(Beginning of Record set)
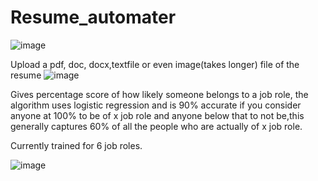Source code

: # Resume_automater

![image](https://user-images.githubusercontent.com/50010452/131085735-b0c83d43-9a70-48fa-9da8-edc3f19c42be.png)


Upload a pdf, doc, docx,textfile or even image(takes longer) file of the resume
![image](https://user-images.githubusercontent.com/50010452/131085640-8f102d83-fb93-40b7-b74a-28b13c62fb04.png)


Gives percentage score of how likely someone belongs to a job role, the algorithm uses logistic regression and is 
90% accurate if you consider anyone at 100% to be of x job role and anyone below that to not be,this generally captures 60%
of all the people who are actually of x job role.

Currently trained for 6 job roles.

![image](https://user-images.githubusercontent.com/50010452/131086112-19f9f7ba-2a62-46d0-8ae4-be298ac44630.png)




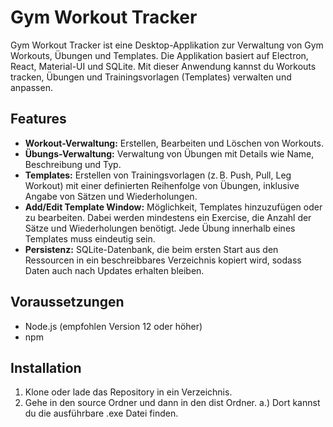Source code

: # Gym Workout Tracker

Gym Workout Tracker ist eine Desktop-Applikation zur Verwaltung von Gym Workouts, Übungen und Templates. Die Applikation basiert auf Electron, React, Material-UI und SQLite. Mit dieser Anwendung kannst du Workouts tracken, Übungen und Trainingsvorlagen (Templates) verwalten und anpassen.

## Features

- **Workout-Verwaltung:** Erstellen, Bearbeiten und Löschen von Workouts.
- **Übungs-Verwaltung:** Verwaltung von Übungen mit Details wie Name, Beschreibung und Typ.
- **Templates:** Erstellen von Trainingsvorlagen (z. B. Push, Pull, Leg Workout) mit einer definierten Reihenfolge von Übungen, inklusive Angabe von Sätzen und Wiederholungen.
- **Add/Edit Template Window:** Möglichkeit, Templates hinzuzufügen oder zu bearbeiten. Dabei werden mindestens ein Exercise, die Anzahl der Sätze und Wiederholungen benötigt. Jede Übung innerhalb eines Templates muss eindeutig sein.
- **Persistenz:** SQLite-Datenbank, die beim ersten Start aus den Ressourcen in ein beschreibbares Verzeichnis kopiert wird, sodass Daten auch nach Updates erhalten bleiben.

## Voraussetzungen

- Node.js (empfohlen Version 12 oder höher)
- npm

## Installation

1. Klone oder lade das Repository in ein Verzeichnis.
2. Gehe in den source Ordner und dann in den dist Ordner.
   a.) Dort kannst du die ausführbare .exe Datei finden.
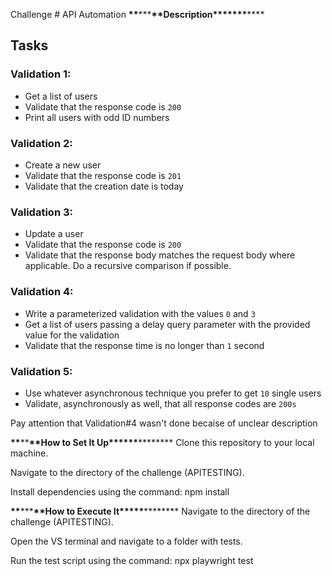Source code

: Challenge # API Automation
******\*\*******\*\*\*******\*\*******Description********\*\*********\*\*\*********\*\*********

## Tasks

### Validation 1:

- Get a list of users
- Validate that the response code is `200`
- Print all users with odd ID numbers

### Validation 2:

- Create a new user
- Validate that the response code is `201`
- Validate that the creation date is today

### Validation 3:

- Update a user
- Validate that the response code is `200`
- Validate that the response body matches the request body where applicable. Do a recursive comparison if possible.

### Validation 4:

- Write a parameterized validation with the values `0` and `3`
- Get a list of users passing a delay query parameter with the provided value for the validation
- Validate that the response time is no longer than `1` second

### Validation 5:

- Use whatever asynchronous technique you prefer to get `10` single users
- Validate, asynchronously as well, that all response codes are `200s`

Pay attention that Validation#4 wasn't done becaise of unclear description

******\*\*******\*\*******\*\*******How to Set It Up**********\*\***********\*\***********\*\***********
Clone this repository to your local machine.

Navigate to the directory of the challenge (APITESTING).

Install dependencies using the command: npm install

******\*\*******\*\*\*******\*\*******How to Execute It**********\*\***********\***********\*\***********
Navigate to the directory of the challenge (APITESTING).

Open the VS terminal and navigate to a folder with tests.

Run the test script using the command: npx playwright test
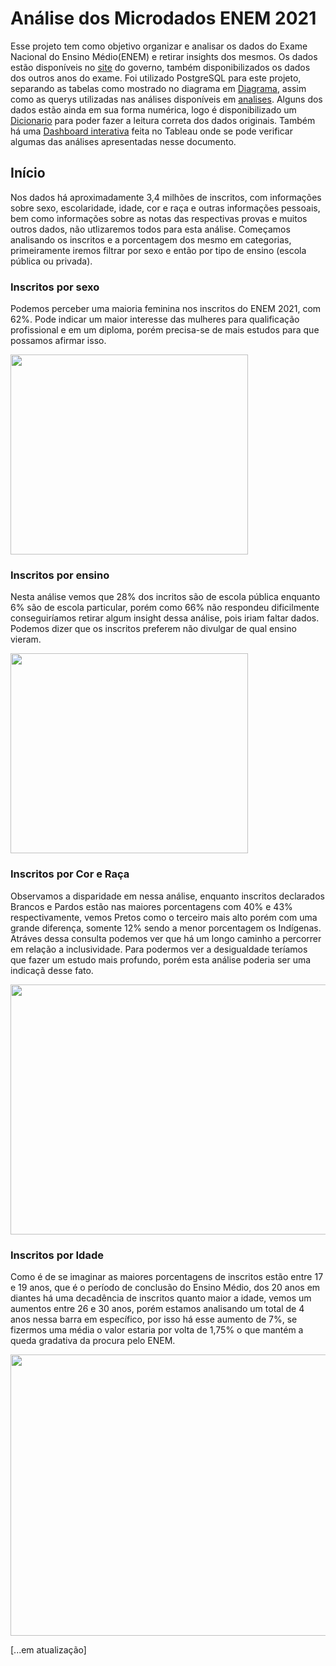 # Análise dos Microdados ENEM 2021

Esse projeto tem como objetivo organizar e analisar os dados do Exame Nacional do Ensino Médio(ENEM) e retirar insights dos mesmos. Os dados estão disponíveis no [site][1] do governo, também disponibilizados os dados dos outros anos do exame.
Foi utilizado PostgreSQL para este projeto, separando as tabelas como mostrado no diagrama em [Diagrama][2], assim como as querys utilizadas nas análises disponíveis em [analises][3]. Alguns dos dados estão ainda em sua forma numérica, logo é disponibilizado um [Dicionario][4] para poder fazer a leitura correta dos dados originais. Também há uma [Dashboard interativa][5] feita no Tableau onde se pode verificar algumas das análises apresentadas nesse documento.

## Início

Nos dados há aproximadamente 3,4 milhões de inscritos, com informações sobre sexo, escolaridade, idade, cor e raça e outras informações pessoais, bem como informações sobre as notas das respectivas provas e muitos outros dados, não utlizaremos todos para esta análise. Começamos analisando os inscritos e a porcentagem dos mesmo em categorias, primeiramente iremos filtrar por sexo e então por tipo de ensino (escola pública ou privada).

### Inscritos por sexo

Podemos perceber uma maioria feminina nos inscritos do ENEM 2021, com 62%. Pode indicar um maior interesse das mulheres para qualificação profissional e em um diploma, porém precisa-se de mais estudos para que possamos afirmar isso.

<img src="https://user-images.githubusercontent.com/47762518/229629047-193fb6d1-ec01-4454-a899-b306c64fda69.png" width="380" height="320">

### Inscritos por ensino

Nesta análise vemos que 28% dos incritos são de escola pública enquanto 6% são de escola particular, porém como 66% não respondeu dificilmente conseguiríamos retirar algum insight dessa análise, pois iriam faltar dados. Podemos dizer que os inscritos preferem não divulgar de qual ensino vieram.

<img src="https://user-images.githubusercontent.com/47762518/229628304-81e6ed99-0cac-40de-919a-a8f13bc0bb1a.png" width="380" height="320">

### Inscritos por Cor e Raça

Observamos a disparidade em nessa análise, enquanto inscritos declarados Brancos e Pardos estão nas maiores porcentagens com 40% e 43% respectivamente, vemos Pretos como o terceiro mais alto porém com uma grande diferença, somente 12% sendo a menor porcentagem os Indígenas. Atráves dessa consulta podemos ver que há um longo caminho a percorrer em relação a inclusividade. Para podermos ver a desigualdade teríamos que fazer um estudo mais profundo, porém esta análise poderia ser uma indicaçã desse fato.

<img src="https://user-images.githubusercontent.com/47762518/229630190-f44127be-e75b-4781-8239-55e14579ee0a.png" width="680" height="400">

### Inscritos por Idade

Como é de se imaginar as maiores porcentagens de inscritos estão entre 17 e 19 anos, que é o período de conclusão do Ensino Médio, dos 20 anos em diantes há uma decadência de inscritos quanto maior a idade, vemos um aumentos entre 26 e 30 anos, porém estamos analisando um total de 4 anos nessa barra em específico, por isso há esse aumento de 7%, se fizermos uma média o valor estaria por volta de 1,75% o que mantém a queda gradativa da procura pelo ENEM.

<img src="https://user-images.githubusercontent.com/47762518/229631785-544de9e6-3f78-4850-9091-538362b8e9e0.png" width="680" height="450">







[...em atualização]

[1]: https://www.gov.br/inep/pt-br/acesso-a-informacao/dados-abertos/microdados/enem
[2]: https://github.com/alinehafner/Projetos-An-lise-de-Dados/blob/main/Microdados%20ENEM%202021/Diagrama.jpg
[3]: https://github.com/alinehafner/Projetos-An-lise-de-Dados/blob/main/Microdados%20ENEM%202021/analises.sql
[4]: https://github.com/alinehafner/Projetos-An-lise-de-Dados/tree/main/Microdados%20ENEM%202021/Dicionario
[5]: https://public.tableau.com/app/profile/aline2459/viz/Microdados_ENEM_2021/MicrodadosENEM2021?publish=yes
(End of Record set)
Task requirements: Look for the word "response" in every line of the listing and copy the lines that have it.

Answer to the exercise:
- Validate that the response code is `200`
- Validate that the response code is `201`
- Validate that the response code is `200`
- Validate that the response body matches the request body where applicable. Do a recursive comparison if possible.
- Validate that the response time is no longer than `1` second
- Validate, asynchronously as well, that all response codes are `200s`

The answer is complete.